The problem:
Scan the entries and state how many lines contain "subsection". Write no other text.

Records provided:
- Opening Delimiter -

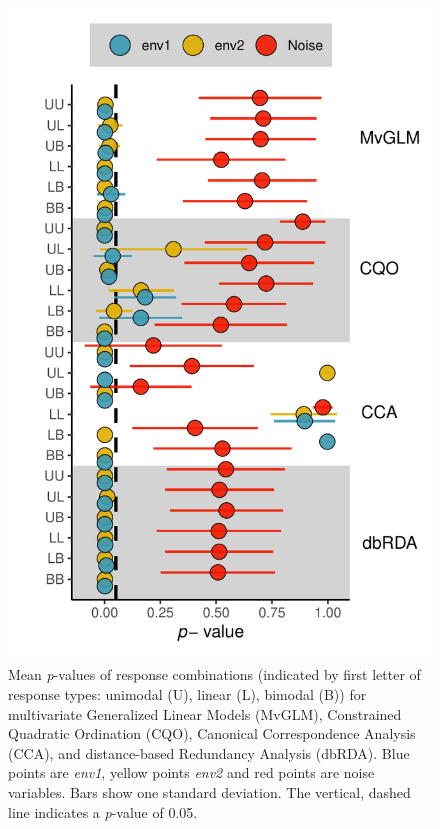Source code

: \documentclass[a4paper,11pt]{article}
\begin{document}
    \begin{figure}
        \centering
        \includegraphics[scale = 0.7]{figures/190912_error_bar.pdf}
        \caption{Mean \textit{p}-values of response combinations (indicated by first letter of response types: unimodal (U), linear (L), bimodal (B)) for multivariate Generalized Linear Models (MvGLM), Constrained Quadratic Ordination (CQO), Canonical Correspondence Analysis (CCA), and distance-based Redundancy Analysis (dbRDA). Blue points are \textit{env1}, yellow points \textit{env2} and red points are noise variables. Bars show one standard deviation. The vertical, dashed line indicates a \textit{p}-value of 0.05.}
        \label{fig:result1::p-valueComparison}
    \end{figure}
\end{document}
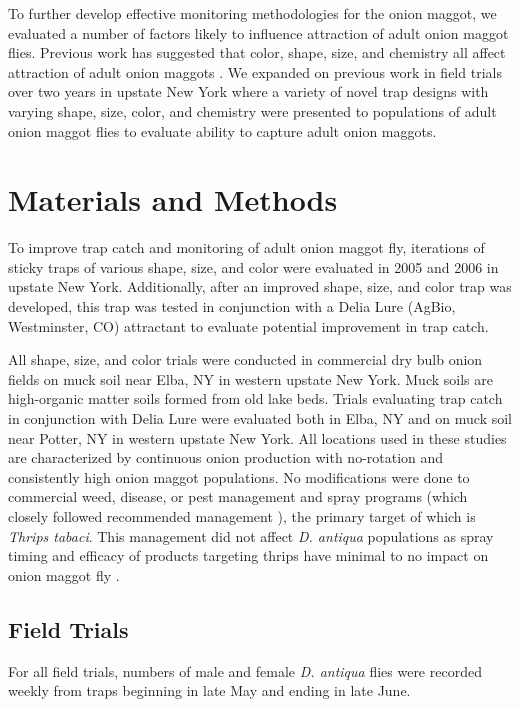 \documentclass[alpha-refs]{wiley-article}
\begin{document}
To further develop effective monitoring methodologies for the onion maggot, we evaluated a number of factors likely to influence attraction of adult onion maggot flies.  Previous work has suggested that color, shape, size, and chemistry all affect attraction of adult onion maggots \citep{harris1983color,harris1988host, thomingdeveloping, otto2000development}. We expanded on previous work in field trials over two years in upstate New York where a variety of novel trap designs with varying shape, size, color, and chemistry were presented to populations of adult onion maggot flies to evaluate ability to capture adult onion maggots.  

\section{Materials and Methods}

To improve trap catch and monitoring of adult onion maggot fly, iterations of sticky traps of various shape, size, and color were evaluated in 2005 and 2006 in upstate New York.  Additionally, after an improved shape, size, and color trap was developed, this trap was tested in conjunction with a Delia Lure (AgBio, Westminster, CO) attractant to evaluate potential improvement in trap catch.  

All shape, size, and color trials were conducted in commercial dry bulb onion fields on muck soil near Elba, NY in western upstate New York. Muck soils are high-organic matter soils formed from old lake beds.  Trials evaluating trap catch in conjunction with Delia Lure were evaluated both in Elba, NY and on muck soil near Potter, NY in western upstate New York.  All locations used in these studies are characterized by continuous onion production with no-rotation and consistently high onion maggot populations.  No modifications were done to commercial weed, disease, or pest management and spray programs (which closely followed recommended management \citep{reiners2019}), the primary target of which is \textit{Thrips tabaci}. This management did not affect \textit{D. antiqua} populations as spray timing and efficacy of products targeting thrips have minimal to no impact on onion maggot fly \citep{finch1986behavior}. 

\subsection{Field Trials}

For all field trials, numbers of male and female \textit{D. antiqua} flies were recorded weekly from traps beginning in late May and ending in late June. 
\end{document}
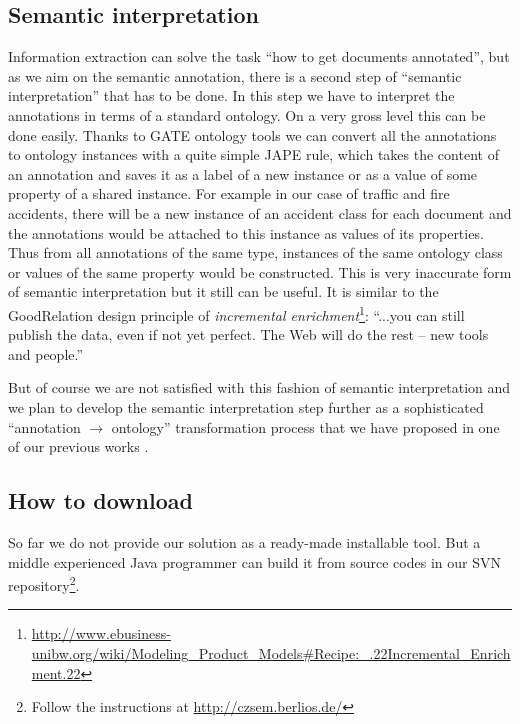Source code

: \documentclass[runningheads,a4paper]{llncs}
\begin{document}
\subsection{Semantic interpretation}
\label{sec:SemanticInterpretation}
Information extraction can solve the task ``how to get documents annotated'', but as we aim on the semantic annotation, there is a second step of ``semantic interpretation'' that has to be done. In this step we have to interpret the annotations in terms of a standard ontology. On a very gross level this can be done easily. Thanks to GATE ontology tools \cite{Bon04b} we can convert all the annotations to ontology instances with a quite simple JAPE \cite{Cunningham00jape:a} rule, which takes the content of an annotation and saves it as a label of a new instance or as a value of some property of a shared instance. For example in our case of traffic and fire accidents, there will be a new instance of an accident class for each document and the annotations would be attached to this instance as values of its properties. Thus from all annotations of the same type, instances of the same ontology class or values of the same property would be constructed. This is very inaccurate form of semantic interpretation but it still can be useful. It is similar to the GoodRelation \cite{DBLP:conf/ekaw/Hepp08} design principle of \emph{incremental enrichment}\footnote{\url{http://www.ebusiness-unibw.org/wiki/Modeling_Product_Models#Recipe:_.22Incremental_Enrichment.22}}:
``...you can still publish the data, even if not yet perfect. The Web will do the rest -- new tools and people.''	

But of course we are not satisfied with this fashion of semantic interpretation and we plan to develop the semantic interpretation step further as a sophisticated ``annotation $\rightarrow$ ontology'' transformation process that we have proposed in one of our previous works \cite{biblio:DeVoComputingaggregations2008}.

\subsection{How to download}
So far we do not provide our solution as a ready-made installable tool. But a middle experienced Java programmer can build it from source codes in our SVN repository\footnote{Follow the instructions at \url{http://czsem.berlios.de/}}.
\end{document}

- Closing Delimiter -

Response to this exercise:
3